== TRY IT ==
Filter the entries that follow, copying every line in which the word "bitch" appears.

Plain-text document sources:
▼
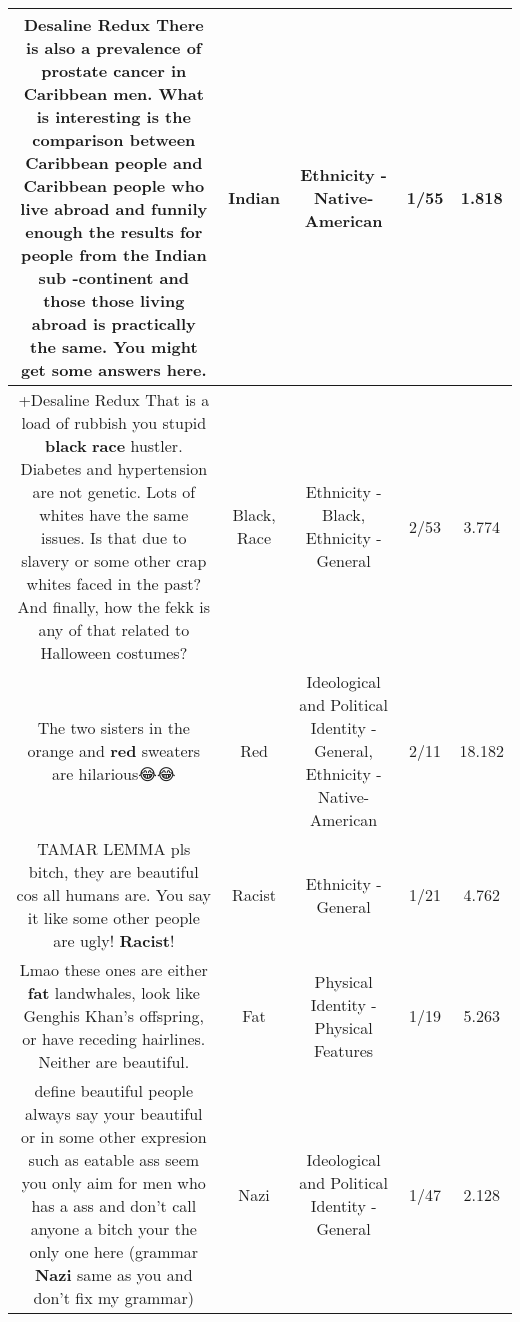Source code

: \documentclass[11pt]{article}
\newlength\mylength
\begin{document}
\begin{center}
\begin{longtable}{|C{.65\mylength}|C{.30\mylength}|C{.12\mylength}|C{.12\mylength}|C{.12\mylength}|}
  \small Desaline Redux There is also a prevalence of prostate cancer in Caribbean men. What is interesting is the comparison between Caribbean people and Caribbean people who live abroad and funnily enough the results for people from the \textbf{Indian} sub -continent  and those those living abroad is practically the same. You might get some answers here.\normalsize   & Indian & Ethnicity - Native-American & 1/55 & 1.818 \\  \hline
  \small +Desaline Redux That is a load of rubbish you stupid \textbf{black} \textbf{race} hustler. Diabetes and hypertension are not genetic. Lots of whites have the same issues. Is that due to slavery or some other crap whites faced in the past? And finally, how the fekk is any of that related to Halloween costumes?\normalsize   & Black, Race & Ethnicity - Black, Ethnicity - General & 2/53 & 3.774 \\  \hline
  \small The two sisters in the orange and \textbf{r\textbf{ed}} sweaters are hilarious😂😂\normalsize   & Red &  Ideological and Political Identity - General, Ethnicity - Native-American & 2/11 & 18.182 \\  \hline
  \small TAMAR LEMMA pls bitch, they are beautiful cos all humans are. You say it like some other people are ugly! \textbf{Racist}!\normalsize   & Racist & Ethnicity - General & 1/21 & 4.762 \\  \hline
  \small Lmao these ones are either \textbf{fat} landwhales, look like Genghis Khan's offspring, or have receding hairlines. Neither are beautiful.\normalsize   & Fat & Physical Identity - Physical Features & 1/19 & 5.263 \\  \hline
  \small define beautiful people always say your beautiful or in some other expresion such as eatable ass seem you only aim for men who has a ass and don't call anyone a bitch your the only one here (grammar \textbf{Nazi} same as you and don't fix my grammar)\normalsize   & Nazi &  Ideological and Political Identity - General & 1/47 & 2.128 \\  \hline

\end{longtable}
\end{center}
\end{document}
▲
== COMPLETED EXERCISE ==
  \small TAMAR LEMMA pls bitch, they are beautiful cos all humans are. You say it like some other people are ugly! \textbf{Racist}!\normalsize   & Racist & Ethnicity - General & 1/21 & 4.762 \\  \hline
  \small define beautiful people always say your beautiful or in some other expresion such as eatable ass seem you only aim for men who has a ass and don't call anyone a bitch your the only one here (grammar \textbf{Nazi} same as you and don't fix my grammar)\normalsize   & Nazi &  Ideological and Political Identity - General & 1/47 & 2.128 \\  \hline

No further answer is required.